### [ASSIGNMENT]
Please restate, exactly as written, the lines running from the beginning of the material through the line that has "Knowledge Management. (2019)" in it.

### [DATA TO EXAMINE]
——————————

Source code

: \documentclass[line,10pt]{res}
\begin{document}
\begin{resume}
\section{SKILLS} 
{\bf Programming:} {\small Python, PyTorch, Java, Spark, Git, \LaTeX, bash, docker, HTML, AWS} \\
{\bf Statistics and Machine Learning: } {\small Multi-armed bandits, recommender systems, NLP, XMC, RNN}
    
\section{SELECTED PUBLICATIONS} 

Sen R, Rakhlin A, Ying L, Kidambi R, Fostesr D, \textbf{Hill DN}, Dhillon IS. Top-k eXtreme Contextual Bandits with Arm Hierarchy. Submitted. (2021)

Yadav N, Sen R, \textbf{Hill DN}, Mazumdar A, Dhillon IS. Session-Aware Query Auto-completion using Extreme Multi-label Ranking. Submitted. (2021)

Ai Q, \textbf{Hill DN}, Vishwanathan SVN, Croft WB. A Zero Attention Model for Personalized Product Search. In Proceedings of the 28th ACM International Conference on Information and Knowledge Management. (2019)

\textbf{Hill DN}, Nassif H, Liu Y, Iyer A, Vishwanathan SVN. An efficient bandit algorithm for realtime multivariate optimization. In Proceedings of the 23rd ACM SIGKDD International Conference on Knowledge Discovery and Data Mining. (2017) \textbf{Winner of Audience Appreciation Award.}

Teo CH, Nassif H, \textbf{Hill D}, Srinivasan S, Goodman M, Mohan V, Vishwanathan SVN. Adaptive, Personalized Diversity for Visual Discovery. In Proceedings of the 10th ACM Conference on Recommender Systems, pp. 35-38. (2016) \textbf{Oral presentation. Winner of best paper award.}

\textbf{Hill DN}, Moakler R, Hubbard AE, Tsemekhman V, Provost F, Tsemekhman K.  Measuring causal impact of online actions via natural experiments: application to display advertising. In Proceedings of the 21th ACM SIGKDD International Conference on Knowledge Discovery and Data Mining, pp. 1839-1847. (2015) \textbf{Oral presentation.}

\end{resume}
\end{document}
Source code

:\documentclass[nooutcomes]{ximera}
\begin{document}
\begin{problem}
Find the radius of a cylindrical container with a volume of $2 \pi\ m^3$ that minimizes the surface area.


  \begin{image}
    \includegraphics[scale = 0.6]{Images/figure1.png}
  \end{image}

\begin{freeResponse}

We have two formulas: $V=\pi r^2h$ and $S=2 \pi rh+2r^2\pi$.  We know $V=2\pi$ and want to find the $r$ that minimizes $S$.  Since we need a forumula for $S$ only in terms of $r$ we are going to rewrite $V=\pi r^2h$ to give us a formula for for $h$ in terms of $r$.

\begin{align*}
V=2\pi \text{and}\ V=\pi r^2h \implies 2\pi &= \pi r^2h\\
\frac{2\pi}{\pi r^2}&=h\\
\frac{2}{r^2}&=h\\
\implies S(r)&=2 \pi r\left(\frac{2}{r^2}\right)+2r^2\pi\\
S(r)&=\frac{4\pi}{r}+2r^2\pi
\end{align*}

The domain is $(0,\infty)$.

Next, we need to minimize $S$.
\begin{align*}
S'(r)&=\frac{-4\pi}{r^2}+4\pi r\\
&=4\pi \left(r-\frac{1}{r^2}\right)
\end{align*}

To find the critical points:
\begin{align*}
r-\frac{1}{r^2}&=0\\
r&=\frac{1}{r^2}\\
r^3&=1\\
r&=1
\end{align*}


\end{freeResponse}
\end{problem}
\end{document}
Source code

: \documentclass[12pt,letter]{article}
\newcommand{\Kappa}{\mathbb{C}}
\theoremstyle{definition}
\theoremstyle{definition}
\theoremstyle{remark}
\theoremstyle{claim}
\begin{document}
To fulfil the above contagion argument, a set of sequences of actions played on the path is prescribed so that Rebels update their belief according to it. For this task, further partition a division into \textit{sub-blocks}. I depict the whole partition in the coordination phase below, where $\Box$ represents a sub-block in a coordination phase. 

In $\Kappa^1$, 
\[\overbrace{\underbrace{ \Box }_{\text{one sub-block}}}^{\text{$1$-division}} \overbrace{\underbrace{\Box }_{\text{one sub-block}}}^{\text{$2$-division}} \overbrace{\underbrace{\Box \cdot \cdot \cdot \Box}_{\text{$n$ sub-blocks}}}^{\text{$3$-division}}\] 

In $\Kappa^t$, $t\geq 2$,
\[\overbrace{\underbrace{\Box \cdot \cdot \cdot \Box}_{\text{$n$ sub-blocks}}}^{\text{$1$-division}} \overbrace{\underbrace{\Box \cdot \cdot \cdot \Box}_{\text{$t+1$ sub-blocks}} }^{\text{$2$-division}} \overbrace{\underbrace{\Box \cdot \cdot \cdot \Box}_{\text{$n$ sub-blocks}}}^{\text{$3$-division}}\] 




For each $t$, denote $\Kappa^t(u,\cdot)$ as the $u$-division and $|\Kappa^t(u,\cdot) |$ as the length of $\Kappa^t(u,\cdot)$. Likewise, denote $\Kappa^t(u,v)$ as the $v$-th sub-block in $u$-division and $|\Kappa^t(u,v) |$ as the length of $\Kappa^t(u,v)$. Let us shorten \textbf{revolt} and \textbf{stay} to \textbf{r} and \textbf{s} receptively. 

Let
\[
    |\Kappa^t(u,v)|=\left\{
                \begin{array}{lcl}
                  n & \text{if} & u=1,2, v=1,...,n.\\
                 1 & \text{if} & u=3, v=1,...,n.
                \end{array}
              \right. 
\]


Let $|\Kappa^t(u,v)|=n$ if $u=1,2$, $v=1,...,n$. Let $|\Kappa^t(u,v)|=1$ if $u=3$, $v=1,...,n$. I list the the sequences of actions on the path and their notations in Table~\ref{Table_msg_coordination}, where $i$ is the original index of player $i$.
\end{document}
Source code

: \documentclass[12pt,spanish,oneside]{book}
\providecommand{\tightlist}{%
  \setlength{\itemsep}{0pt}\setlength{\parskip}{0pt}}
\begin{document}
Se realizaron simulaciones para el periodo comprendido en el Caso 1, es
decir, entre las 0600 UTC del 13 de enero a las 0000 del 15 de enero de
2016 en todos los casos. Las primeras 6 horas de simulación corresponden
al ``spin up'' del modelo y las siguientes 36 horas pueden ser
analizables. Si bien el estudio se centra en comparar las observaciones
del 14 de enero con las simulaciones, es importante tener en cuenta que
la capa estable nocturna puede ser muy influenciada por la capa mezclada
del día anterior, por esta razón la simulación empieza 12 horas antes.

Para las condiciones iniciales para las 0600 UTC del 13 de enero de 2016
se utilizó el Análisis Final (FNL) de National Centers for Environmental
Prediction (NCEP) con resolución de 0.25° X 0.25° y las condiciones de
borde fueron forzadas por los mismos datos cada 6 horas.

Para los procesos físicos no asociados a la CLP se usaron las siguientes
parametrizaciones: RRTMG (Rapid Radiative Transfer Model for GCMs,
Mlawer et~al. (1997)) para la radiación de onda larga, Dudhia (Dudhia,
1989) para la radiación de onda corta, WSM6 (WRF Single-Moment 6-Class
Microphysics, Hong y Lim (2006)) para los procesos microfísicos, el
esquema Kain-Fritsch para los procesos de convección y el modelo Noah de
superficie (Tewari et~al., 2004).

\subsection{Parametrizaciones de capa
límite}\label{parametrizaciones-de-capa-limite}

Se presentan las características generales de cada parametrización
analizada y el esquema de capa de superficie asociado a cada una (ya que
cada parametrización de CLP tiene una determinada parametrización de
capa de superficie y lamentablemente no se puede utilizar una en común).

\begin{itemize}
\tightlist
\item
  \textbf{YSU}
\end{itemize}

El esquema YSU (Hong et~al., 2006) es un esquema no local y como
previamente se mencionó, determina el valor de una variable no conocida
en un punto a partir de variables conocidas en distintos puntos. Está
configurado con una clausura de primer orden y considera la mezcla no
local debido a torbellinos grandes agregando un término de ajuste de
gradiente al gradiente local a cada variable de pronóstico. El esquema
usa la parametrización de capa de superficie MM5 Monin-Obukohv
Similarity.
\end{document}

——————————

### [SOLUTION TO THE EXERCISE]
Source code

: \documentclass[line,10pt]{res}
\begin{document}
\begin{resume}
\section{SKILLS} 
{\bf Programming:} {\small Python, PyTorch, Java, Spark, Git, \LaTeX, bash, docker, HTML, AWS} \\
{\bf Statistics and Machine Learning: } {\small Multi-armed bandits, recommender systems, NLP, XMC, RNN}
    
\section{SELECTED PUBLICATIONS} 

Sen R, Rakhlin A, Ying L, Kidambi R, Fostesr D, \textbf{Hill DN}, Dhillon IS. Top-k eXtreme Contextual Bandits with Arm Hierarchy. Submitted. (2021)

Yadav N, Sen R, \textbf{Hill DN}, Mazumdar A, Dhillon IS. Session-Aware Query Auto-completion using Extreme Multi-label Ranking. Submitted. (2021)

Ai Q, \textbf{Hill DN}, Vishwanathan SVN, Croft WB. A Zero Attention Model for Personalized Product Search. In Proceedings of the 28th ACM International Conference on Information and Knowledge Management. (2019)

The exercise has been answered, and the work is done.